::: Listed records :::

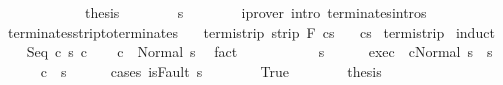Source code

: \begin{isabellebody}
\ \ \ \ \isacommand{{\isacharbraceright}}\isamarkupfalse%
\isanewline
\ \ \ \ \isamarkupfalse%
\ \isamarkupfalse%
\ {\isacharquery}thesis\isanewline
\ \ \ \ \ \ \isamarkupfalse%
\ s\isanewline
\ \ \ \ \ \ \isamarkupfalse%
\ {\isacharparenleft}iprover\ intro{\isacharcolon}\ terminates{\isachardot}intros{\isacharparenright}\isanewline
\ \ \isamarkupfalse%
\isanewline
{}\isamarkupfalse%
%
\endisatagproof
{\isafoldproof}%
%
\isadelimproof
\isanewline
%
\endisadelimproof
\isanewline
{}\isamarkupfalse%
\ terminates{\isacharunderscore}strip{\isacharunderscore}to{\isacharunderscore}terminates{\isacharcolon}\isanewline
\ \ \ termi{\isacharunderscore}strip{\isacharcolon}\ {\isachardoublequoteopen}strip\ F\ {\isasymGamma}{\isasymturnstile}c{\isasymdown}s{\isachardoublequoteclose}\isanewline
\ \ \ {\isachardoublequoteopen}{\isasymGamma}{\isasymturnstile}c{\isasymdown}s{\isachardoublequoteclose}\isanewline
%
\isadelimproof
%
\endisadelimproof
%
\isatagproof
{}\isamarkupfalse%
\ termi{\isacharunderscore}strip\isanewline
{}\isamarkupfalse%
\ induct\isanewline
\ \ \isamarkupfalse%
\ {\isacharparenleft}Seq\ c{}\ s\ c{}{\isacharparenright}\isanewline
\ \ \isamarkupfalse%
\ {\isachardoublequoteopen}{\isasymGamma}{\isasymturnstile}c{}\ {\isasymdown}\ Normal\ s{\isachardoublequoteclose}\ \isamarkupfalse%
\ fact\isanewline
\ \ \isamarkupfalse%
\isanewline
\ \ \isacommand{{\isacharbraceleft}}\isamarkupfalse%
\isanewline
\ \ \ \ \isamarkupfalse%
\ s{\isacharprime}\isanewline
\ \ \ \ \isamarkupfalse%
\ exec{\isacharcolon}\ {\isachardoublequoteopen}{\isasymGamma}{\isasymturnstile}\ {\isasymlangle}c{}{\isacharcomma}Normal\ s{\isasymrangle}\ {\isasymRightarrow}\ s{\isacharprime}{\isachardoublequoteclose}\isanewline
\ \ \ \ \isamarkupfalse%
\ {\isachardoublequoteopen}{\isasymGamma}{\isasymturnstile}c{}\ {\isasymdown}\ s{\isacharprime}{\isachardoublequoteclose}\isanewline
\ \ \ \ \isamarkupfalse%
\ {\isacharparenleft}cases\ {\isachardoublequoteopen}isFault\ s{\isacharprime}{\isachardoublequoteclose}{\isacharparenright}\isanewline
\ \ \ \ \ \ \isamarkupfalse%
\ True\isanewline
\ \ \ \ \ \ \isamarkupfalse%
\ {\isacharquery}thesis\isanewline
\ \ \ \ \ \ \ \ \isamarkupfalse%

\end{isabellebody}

:::

• _What this task involves_
Filter the entries above and return only the lines holding "isacharparenleft".

• _Solution to this problem_
\ {\isacharparenleft}iprover\ intro{\isacharcolon}\ terminates{\isachardot}intros{\isacharparenright}\isanewline
\ {\isacharparenleft}Seq\ c{}\ s\ c{}{\isacharparenright}\isanewline
\ {\isacharparenleft}cases\ {\isachardoublequoteopen}isFault\ s{\isacharprime}{\isachardoublequoteclose}{\isacharparenright}\isanewline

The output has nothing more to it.